#### EXTRACTED DATA

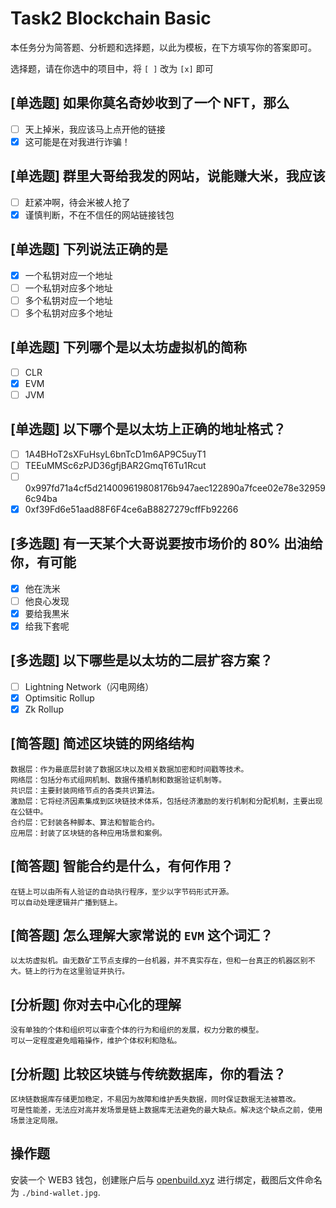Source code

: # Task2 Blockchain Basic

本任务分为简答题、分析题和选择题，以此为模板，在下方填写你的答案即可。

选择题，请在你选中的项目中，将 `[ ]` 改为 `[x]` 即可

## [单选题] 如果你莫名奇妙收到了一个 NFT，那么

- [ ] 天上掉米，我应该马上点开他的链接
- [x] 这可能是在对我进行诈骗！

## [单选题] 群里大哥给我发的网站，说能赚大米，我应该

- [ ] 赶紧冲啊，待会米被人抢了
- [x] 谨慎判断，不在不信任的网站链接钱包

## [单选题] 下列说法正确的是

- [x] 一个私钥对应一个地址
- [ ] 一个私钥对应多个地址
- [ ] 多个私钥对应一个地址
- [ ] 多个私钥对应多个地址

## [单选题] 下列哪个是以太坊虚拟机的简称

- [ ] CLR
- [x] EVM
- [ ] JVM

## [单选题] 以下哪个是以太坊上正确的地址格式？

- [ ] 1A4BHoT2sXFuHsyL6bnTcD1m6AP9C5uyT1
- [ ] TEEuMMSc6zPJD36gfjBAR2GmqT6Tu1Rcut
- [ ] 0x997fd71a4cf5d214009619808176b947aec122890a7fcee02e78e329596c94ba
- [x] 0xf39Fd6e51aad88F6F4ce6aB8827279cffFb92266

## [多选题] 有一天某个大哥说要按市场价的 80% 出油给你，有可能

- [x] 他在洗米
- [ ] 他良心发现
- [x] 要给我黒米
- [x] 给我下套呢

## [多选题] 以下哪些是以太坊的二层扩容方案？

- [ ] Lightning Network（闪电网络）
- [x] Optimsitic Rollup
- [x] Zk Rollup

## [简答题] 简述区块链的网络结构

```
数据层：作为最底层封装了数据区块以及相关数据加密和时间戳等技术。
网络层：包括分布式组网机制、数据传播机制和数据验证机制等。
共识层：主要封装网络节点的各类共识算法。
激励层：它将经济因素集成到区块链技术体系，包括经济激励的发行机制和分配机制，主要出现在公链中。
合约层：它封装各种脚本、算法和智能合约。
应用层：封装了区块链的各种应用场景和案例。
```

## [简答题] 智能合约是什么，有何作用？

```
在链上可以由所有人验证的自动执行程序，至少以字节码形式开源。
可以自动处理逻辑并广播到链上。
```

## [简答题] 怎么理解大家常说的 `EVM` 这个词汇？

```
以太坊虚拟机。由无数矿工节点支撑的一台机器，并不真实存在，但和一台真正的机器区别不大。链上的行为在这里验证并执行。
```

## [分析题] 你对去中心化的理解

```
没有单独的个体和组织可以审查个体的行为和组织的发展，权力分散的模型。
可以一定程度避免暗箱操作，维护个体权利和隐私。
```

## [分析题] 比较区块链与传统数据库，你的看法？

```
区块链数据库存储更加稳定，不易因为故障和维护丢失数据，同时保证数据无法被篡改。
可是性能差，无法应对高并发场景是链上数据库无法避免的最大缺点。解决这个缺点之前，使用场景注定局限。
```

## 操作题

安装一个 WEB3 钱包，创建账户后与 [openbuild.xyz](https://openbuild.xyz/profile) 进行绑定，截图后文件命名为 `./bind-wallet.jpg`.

########

Reproduce exactly the lines from the one with "## [分析题] 比较区块链与传统数据库，你的看法？" through the end of the entries above, both ends included.

- **SOLUTION TO THE PROBLEM**:
## [分析题] 比较区块链与传统数据库，你的看法？

```
区块链数据库存储更加稳定，不易因为故障和维护丢失数据，同时保证数据无法被篡改。
可是性能差，无法应对高并发场景是链上数据库无法避免的最大缺点。解决这个缺点之前，使用场景注定局限。
```

## 操作题

安装一个 WEB3 钱包，创建账户后与 [openbuild.xyz](https://openbuild.xyz/profile) 进行绑定，截图后文件命名为 `./bind-wallet.jpg`.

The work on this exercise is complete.